_EXERCISE_
Pull out each line of the records holding the string "обработки".

[Stored items]
[Start of Attachment]

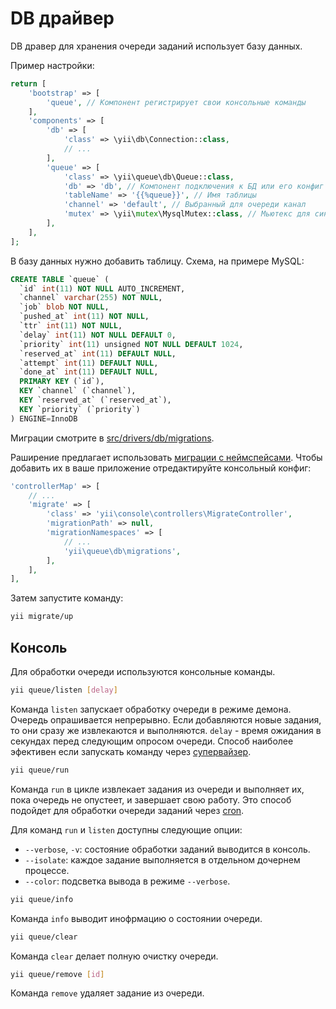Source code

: DB драйвер
==========

DB дравер для хранения очереди заданий использует базу данных.

Пример настройки:

```php
return [
    'bootstrap' => [
        'queue', // Компонент регистрирует свои консольные команды 
    ],
    'components' => [
        'db' => [
            'class' => \yii\db\Connection::class, 
            // ...
        ],
        'queue' => [
            'class' => \yii\queue\db\Queue::class,
            'db' => 'db', // Компонент подключения к БД или его конфиг
            'tableName' => '{{%queue}}', // Имя таблицы
            'channel' => 'default', // Выбранный для очереди канал
            'mutex' => \yii\mutex\MysqlMutex::class, // Мьютекс для синхронизации запросов
        ],
    ],
];
```

В базу данных нужно добавить таблицу. Схема, на примере MySQL:

```SQL
CREATE TABLE `queue` (
  `id` int(11) NOT NULL AUTO_INCREMENT,
  `channel` varchar(255) NOT NULL,
  `job` blob NOT NULL,
  `pushed_at` int(11) NOT NULL,
  `ttr` int(11) NOT NULL,
  `delay` int(11) NOT NULL DEFAULT 0,
  `priority` int(11) unsigned NOT NULL DEFAULT 1024,
  `reserved_at` int(11) DEFAULT NULL,
  `attempt` int(11) DEFAULT NULL,
  `done_at` int(11) DEFAULT NULL,
  PRIMARY KEY (`id`),
  KEY `channel` (`channel`),
  KEY `reserved_at` (`reserved_at`),
  KEY `priority` (`priority`)
) ENGINE=InnoDB
```

Миграции смотрите в [src/drivers/db/migrations](../../src/drivers/db/migrations).

Раширение предлагает использовать
[миграции с неймспейсами](http://www.yiiframework.com/doc-2.0/guide-db-migrations.html#namespaced-migrations).
Чтобы добавить их в ваше приложение отредактируйте консольный конфиг:

```php
'controllerMap' => [
    // ...
    'migrate' => [
        'class' => 'yii\console\controllers\MigrateController',
        'migrationPath' => null,
        'migrationNamespaces' => [
            // ...
            'yii\queue\db\migrations',
        ],
    ],
],
```

Затем запустите команду:

```sh
yii migrate/up
```

Консоль
-------

Для обработки очереди используются консольные команды.

```sh
yii queue/listen [delay]
```

Команда `listen` запускает обработку очереди в режиме демона. Очередь опрашивается непрерывно.
Если добавляются новые задания, то они сразу же извлекаются и выполняются. `delay` - время ожидания
в секундах перед следующим опросом очереди. Способ наиболее эфективен если запускать команду через
[супервайзер](worker.md#supervisor).

```sh
yii queue/run
```

Команда `run` в цикле извлекает задания из очереди и выполняет их, пока очередь не опустеет, и
завершает свою работу. Это способ подойдет для обработки очереди заданий через
[cron](worker.md#cron).

Для команд `run` и `listen` доступны следующие опции:

- `--verbose`, `-v`: состояние обработки заданий выводится в консоль.
- `--isolate`: каждое задание выполняется в отдельном дочернем процессе.
- `--color`: подсветка вывода в режиме `--verbose`.

```sh
yii queue/info
```

Команда `info` выводит инофрмацию о состоянии очереди.

```sh
yii queue/clear
```

Команда `clear` делает полную очистку очереди.

```sh
yii queue/remove [id]
```

Команда `remove` удаляет задание из очереди.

[End of Attachment]

_OUTPUT_
Для обработки очереди используются консольные команды.
завершает свою работу. Это способ подойдет для обработки очереди заданий через
- `--verbose`, `-v`: состояние обработки заданий выводится в консоль.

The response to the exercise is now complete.